Elizabeth Ashley Brings Grace to Role of Isadora Duncan
| NEW YORK
WHEN SHE DANCED Play by Martin Sherman. Directed by Tim Luscombe. A BABEL of tongues and a confusion of cross purposes surround the central figure of ``When She Danced,'' the new biographical tragicomedy at Playwrights Horizons. Martin Sherman has chosen a day in 1923 on which to take a woeful look at the plight of Isadora Duncan (Elizabeth Ashley) as she grapples to sustain her career, pay her bills, and cope with her disordered domestic state.
The major crisis facing the 45-year-old American dance pioneer is the location and financing of her next dance school. (Duncan established such schools in Paris, Moscow, and the United States.) The collaborative portrait by Mr. Sherman and Miss Ashley stresses Duncan's artistic credo and idealism as well as her fecklessness, the drive which impelled her as well as the chaos of her personal life. ``When She Danced'' takes place four years prior to Duncan's accidental death.
Ashley's Isadora moves through the day's crises in a manner by turns detached and fiercely involved. In addition to professional problems, she must grasp the need to shed her brutish Russian husband Sergei (Jonathan Walker), an overgrown adolescent. An alcoholic given to tantrums and threats of suicide, he is perfectly capable of using his poetic gift to torment his indulgent wife.

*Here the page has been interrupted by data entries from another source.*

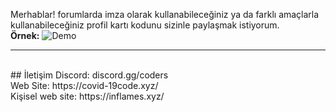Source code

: Merhablar! forumlarda imza olarak kullanabileceğiniz ya da farklı amaçlarla kullanabileceğiniz profil kartı kodunu sizinle paylaşmak istiyorum.
<br>
<b>Örnek:</b>
![Demo](https://cdn.discordapp.com/attachments/918598207938916402/918598704078946374/unknown.png)
<br>
<hr>
<br>
## İletişim
Discord: discord.gg/coders<br>
Web Site: https://covid-19code.xyz/<br>
Kişisel web site: https://inflames.xyz/
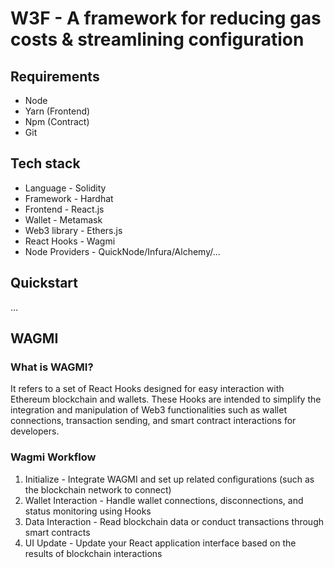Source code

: # W3F - A framework for reducing gas costs & streamlining configuration

## Requirements
* Node
* Yarn (Frontend)
* Npm (Contract)
* Git

## Tech stack
* Language - Solidity
* Framework - Hardhat
* Frontend - React.js
* Wallet - Metamask
* Web3 library - Ethers.js
* React Hooks - Wagmi
* Node Providers - QuickNode/Infura/Alchemy/...

## Quickstart
...

## WAGMI
### What is WAGMI?
It refers to a set of React Hooks designed for easy interaction with Ethereum blockchain and wallets. These Hooks are intended to simplify the integration and manipulation of Web3 functionalities such as wallet connections, transaction sending, and smart contract interactions for developers.

### Wagmi Workflow
1. Initialize - Integrate WAGMI and set up related configurations (such as the blockchain network to connect)
2. Wallet Interaction - Handle wallet connections, disconnections, and status monitoring using Hooks
3. Data Interaction - Read blockchain data or conduct transactions through smart contracts
4. UI Update - Update your React application interface based on the results of blockchain interactions
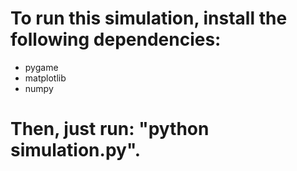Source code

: # To run this simulation, install the following dependencies:
- pygame
- matplotlib
- numpy

# Then, just run: "python simulation.py".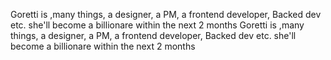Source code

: Goretti is ,many things, a designer, a PM, a frontend developer, Backed dev etc.
she'll become a billionare within the next 2 months
Goretti is ,many things, a designer, a PM, a frontend developer, Backed dev etc.
she'll become a billionare within the next 2 months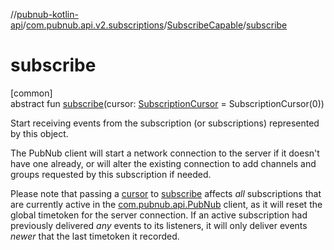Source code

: //[pubnub-kotlin-api](../../../index.md)/[com.pubnub.api.v2.subscriptions](../index.md)/[SubscribeCapable](index.md)/[subscribe](subscribe.md)

# subscribe

[common]\
abstract fun [subscribe](subscribe.md)(cursor: [SubscriptionCursor](../-subscription-cursor/index.md) = SubscriptionCursor(0))

Start receiving events from the subscription (or subscriptions) represented by this object.

The PubNub client will start a network connection to the server if it doesn't have one already, or will alter the existing connection to add channels and groups requested by this subscription if needed.

Please note that passing a [cursor](subscribe.md) to [subscribe](subscribe.md) affects *all* subscriptions that are currently active in the [com.pubnub.api.PubNub](../../com.pubnub.api/-pub-nub/index.md) client, as it will reset the global timetoken for the server connection. If an active subscription had previously delivered *any* events to its listeners, it will only deliver events *newer* that the last timetoken it recorded.
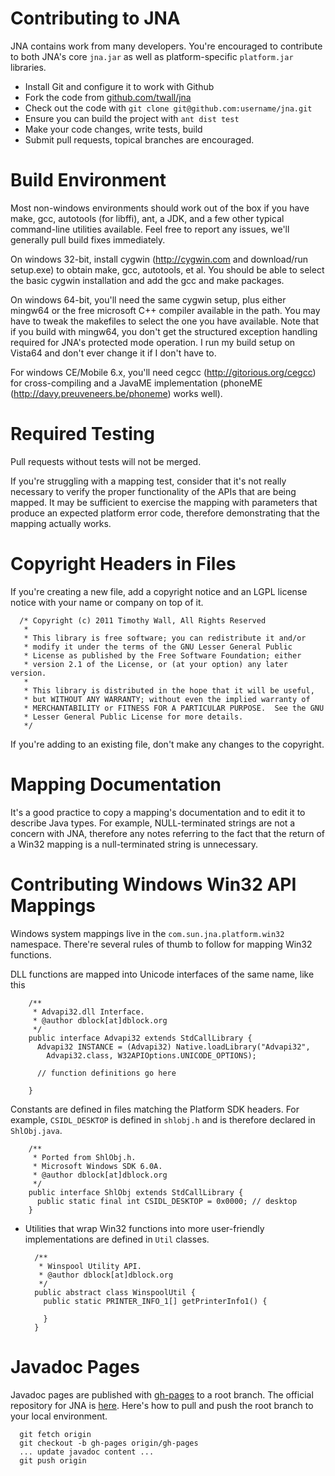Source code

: Contributing to JNA
===================

JNA contains work from many developers. You're encouraged to contribute to both JNA's core `jna.jar` as well as platform-specific `platform.jar` libraries.

- Install Git and configure it to work with Github
- Fork the code from [github.com/twall/jna](https://github.com/twall/jna)
- Check out the code with `git clone git@github.com:username/jna.git`
- Ensure you can build the project with `ant dist test`
- Make your code changes, write tests, build
- Submit pull requests, topical branches are encouraged.

Build Environment
=================
Most non-windows environments should work out of the box if you have make, gcc, autotools (for libffi), ant, a JDK, and a few other typical command-line utilities available.  Feel free to report any issues, we'll generally pull build fixes immediately.

On windows 32-bit, install cygwin (http://cygwin.com and download/run setup.exe) to obtain make, gcc, autotools, et al.  You should be able to select the basic cygwin installation and add the gcc and make packages.

On windows 64-bit, you'll need the same cygwin setup, plus either mingw64 or the free microsoft C++ compiler available in the path.  You may have to tweak the makefiles to select the one you have available.  Note that if you build with mingw64, you don't get the structured exception handling required for JNA's protected mode operation.  I run my build setup on Vista64 and don't ever change it if I don't have to.

For windows CE/Mobile 6.x, you'll need cegcc (http://gitorious.org/cegcc) for
cross-compiling and a JavaME implementation (phoneME (http://davy.preuveneers.be/phoneme) works well).

Required Testing
================

Pull requests without tests will not be merged.

If you're struggling with a mapping test, consider that it's not really necessary to verify the proper functionality of the APIs that are being mapped. It may be sufficient to exercise the mapping with parameters that produce an expected platform error code, therefore demonstrating that the mapping actually works.

Copyright Headers in Files
==========================

If you're creating a new file, add a copyright notice and an LGPL license notice with your name or company on top of it.

      /* Copyright (c) 2011 Timothy Wall, All Rights Reserved
       * 
       * This library is free software; you can redistribute it and/or
       * modify it under the terms of the GNU Lesser General Public
       * License as published by the Free Software Foundation; either
       * version 2.1 of the License, or (at your option) any later version.
       * 
       * This library is distributed in the hope that it will be useful,
       * but WITHOUT ANY WARRANTY; without even the implied warranty of
       * MERCHANTABILITY or FITNESS FOR A PARTICULAR PURPOSE.  See the GNU
       * Lesser General Public License for more details.  
       */

If you're adding to an existing file, don't make any changes to the copyright.

Mapping Documentation
=====================

It's a good practice to copy a mapping's documentation and to edit it to describe Java types. For example, NULL-terminated strings are not a concern with JNA, therefore any notes referring to the fact that the return of a Win32 mapping is a null-terminated string is unnecessary.

Contributing Windows Win32 API Mappings
=======================================

Windows system mappings live in the `com.sun.jna.platform.win32` namespace. There're several rules of thumb to follow for mapping Win32 functions.

DLL functions are mapped into Unicode interfaces of the same name, like this

        /**
         * Advapi32.dll Interface.
         * @author dblock[at]dblock.org
         */
        public interface Advapi32 extends StdCallLibrary {
          Advapi32 INSTANCE = (Advapi32) Native.loadLibrary("Advapi32", 
            Advapi32.class, W32APIOptions.UNICODE_OPTIONS);

          // function definitions go here

        }

Constants are defined in files matching the Platform SDK headers. For example, `CSIDL_DESKTOP` is defined in `shlobj.h` and is therefore declared in `ShlObj.java`.

        /**
         * Ported from ShlObj.h.
         * Microsoft Windows SDK 6.0A.
         * @author dblock[at]dblock.org
         */
        public interface ShlObj extends StdCallLibrary {
          public static final int CSIDL_DESKTOP = 0x0000; // desktop
        }

* Utilities that wrap Win32 functions into more user-friendly implementations are defined in `Util` classes.

        /**
         * Winspool Utility API.
         * @author dblock[at]dblock.org
         */
        public abstract class WinspoolUtil {
          public static PRINTER_INFO_1[] getPrinterInfo1() {
            
          }
        }

Javadoc Pages
=============

Javadoc pages are published with [gh-pages](http://pages.github.com/) to a root branch. The official repository for JNA is [here](http://twall.github.com/jna). Here's how to pull and push the root branch to your local environment.

      git fetch origin
      git checkout -b gh-pages origin/gh-pages
      ... update javadoc content ...
      git push origin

In terms of resurrecting her career as dance innovator, Duncan's crisis is financial. She meets it by selling off her furniture. The denial of an Austrian visa on the grounds of her alleged pro-communism rules out a hoped-for engagement in Vienna. Duncan thereupon explores the possibilities of an Italian connection - a turn of events that produces one of the play's most uproarious scenes. A lobster and champagne party to entertain an Italian consular official ends in disaster when (a) creditors arrive to cart off her dining table, and (b) the Italian turns out to be nothing more than a file clerk.
CONFOUNDING the general confusion is the fact that almost none of the characters - friends, lovers, servants, etc. - speaks the same language. A diffident Russian (Marcia Jean Kurtz) and a volatile Greek pianist (Robert Sean Leonard) do their best as interpreters. The translations, alas, are seldom simultaneous. In the end, notwithstanding occasional explanatory monologue asides, ``When She Danced'' doesn't quite equal the sum of its vivid parts.
The strengths of the production directed by Tim Luscombe owe much to the performances of Ashley, a figure of stature, grace, and temperament and, in her quieter moments, of eloquent composure. The surrounding cast is impressive both histrionically and linguistically. It includes Marcia Lewis as Isadora's longsuffering American friend, Jacqueline Bertrand as her equally patient maid, Robert Dorfman as the frock-coated Italian, and Clea Montville as a Swedish would-be acolyte.